> _Problem details_: Across the entries below, please work out how many lines contain the string "https" and give only the number.

Stored records
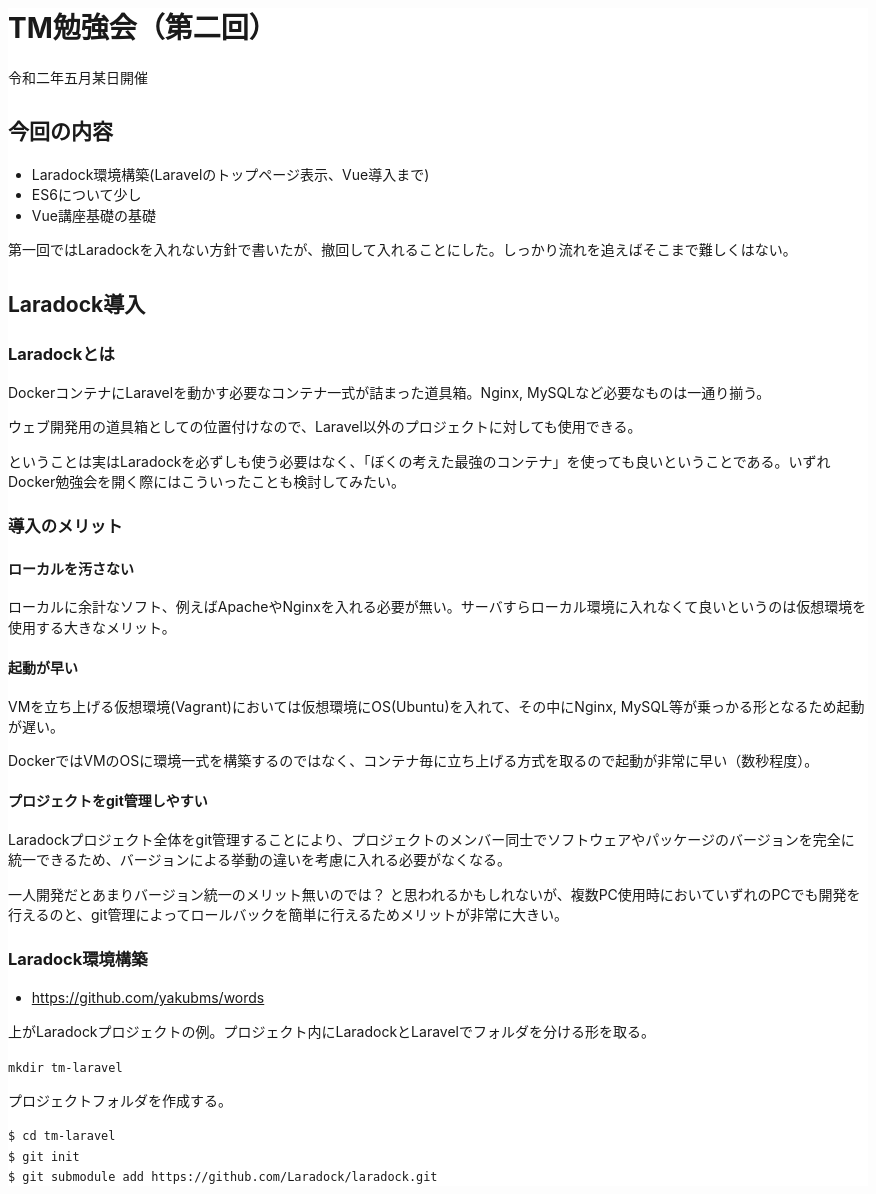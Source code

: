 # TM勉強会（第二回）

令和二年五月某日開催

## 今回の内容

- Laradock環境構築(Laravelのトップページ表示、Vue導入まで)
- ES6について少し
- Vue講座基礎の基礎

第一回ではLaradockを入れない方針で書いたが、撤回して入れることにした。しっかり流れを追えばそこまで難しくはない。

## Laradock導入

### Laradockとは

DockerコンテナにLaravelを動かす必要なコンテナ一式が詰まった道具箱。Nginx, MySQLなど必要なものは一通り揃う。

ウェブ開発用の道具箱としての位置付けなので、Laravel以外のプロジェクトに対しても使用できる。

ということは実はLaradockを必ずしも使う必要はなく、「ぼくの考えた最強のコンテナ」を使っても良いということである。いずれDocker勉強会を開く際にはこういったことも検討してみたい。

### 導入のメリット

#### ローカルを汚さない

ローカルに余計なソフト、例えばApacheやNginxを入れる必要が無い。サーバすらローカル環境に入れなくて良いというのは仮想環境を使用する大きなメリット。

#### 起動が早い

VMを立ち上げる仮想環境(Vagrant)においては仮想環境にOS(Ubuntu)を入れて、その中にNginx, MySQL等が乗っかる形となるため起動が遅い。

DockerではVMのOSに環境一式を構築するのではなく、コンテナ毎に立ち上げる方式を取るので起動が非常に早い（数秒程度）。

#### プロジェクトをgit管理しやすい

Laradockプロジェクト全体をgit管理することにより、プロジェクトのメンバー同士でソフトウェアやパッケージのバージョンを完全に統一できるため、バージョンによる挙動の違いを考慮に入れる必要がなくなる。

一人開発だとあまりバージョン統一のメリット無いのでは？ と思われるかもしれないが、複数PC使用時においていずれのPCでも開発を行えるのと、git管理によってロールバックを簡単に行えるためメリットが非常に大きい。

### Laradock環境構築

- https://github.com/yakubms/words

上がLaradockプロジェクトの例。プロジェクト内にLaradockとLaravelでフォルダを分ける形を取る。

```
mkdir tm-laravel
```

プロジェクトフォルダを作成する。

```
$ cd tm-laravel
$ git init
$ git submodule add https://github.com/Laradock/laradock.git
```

> _Response to the exercise_: 2